When she was just eight years old, Rhonda Bolding became one of the 780,000 Americans currently living with symptoms of Crohn’s disease. Due to an initial misdiagnosis, however, another four years would pass before she was formally diagnosed with the disease.
Along with ulcerative colitis, Crohn’s disease is characterized as an inflammatory bowel disease (IBD). Though many are unaware of how prevalent these diseases are, they affect the lives of people throughout our communities.
At the time of Bolding’s diagnosis, information about IBD wasn’t nearly as available as it is today, and her parents were unsure of how to best handle their daughter’s illness. They were referred to the Crohn’s and Colitis Foundation (CCF), and although Bolding didn’t know it at the time, that decision would shape not only her life but also the lives of others in need.
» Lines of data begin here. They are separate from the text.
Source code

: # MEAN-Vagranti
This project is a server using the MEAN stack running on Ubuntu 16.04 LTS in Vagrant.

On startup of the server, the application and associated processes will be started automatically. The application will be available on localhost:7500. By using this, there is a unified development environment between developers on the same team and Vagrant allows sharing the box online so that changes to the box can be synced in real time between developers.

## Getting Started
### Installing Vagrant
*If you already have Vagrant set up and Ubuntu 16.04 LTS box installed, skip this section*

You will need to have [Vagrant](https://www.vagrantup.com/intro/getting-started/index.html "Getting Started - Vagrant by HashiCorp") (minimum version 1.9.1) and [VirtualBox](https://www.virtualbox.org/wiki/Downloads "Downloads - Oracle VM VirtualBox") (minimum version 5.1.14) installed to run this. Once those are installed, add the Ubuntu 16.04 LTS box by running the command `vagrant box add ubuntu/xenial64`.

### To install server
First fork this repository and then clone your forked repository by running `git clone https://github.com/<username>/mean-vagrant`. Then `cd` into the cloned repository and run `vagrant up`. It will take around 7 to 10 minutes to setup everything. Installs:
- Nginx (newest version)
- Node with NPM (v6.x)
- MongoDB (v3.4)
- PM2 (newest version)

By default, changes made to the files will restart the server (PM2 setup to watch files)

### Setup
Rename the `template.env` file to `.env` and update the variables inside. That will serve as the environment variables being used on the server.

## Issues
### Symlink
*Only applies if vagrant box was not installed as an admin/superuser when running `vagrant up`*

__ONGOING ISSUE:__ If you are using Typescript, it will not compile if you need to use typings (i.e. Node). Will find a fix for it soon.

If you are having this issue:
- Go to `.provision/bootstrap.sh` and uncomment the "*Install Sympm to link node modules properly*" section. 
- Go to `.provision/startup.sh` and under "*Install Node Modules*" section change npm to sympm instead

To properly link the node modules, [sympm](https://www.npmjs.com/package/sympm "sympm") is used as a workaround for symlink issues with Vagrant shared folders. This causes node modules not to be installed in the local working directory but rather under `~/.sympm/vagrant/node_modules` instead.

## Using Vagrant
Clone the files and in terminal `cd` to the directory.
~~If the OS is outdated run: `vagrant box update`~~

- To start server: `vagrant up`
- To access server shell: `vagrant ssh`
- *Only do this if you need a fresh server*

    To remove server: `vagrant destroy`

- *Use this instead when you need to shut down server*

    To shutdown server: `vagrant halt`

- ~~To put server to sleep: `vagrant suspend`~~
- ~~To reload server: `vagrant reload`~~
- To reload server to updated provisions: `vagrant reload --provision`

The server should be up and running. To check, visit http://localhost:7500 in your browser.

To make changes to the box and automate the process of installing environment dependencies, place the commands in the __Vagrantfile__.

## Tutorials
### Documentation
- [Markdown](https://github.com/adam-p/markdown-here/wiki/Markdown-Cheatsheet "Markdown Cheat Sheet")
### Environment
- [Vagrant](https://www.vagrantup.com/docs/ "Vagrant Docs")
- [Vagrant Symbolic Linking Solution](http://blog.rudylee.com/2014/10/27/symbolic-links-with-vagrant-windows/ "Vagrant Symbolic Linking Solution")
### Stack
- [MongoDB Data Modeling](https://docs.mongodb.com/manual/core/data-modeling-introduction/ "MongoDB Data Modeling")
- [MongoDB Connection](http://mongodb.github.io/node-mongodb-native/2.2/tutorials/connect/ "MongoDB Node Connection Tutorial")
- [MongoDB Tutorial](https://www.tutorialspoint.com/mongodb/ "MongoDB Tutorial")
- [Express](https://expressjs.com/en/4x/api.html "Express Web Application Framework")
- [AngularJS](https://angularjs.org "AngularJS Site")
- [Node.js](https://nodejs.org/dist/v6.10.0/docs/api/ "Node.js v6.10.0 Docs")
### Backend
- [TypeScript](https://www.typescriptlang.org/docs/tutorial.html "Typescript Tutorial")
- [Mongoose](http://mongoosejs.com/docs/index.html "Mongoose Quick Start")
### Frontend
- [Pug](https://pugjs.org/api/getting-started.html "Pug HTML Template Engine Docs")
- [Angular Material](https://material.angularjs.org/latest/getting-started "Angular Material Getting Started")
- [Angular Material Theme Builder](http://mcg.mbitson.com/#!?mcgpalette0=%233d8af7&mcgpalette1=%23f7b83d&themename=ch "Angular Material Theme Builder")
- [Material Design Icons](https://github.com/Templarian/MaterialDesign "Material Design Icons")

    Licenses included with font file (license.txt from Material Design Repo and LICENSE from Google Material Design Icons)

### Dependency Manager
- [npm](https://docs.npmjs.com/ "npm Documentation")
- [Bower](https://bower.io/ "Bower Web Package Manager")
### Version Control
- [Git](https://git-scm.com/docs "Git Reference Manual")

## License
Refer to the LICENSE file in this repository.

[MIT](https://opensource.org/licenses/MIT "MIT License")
Bolding admits that when she was first introduced to the CCF, she was resistant to what it had to offer. “Some people really enjoy that shared experience, but I didn’t want the resources like the support group. I went, but I went despite reluctance,” she says. “I started to realize its impact as an adult.”
Years later, Bolding’s illness worsened. “When I was really sick, I spent half a year in the hospital. I lost my job because of it. They put me on IV nutrition for over a year. I was 60 lbs. and not healthy enough for the surgery I needed, and I used to pray to go to sleep and not wake up.” Out of her struggle, though, came a miracle. “I was told that I’d never have children because of my condition. But then I became pregnant with my daughter. Being pregnant has an amazing effect on decreasing Crohn’s symptoms, and after my daughter was born, my symptoms came back, but I was healthy enough to have surgery.”
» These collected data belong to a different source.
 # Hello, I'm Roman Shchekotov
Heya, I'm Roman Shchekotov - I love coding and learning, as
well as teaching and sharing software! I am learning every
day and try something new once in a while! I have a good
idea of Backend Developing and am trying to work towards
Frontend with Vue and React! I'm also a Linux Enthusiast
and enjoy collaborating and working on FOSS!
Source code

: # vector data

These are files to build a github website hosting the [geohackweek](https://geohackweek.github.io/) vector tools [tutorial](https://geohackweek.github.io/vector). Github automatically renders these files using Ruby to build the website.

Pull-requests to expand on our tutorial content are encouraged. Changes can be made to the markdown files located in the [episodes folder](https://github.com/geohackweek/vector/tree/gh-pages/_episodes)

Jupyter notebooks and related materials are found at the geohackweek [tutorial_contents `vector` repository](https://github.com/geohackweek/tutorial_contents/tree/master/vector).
Having survived and thrived through her own experience with Crohn’s, Bolding now shows others that even when it seems like all hope is lost, a light can still be found. “When I was a kid and living with this disease, I used to sit by the window and watch the other kids play. I was too sick and in too much pain to have a childhood, and I don’t want to see other children go through that. But I feel like we’re so close to a cure. When I grew up, the ‘cure’ was steroids. So much progress has been made since then.”
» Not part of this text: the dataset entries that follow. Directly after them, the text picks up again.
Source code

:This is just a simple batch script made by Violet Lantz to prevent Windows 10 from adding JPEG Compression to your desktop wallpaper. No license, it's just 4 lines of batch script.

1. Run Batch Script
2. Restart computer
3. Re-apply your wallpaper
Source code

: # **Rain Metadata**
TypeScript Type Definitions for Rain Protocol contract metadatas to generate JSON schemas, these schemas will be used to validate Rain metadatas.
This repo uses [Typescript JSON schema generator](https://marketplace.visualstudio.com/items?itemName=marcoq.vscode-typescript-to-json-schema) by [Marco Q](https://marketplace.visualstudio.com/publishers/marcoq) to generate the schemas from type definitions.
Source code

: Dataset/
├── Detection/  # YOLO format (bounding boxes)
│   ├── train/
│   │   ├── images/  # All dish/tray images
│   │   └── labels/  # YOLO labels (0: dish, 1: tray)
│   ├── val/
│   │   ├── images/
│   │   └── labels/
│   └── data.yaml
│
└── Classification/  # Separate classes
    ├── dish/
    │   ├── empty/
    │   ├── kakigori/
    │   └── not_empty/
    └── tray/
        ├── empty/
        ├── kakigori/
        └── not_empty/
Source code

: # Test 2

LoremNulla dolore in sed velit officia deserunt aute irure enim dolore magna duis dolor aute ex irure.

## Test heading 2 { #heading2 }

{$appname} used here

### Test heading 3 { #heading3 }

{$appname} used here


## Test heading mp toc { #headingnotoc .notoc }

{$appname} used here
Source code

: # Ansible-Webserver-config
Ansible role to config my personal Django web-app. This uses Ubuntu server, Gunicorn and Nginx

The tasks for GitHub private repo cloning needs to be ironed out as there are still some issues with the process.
In 1997, Bolding decided to become involved with the CCF. Originally from the Detroit area, she moved to Georgia and then Florida before finally coming to Pittsburgh and becoming heavily involved with the organization. She’s been on the board since 2013, playing a crucial role in the Western PA / West VA Chapter’s fundraising efforts.
This year’s Fall Fundraiser stood out from the rest.
The previous Fall Fundraiser, Opening Night!, centered around a red-carpet event that gave attendees the opportunity to see a new movie the day before it opened worldwide. This year, though, the fundraiser was the Night of Steel: a celebration of “all things Pittsburgh” that included a cocktail party, a caricature workshop, auctions, a photo booth, and more. Bolding served as the chairman for the fundraiser, and, touchingly, her husband also got involved as one of the “Fund the Mission” speakers to present his experience as a caregiver.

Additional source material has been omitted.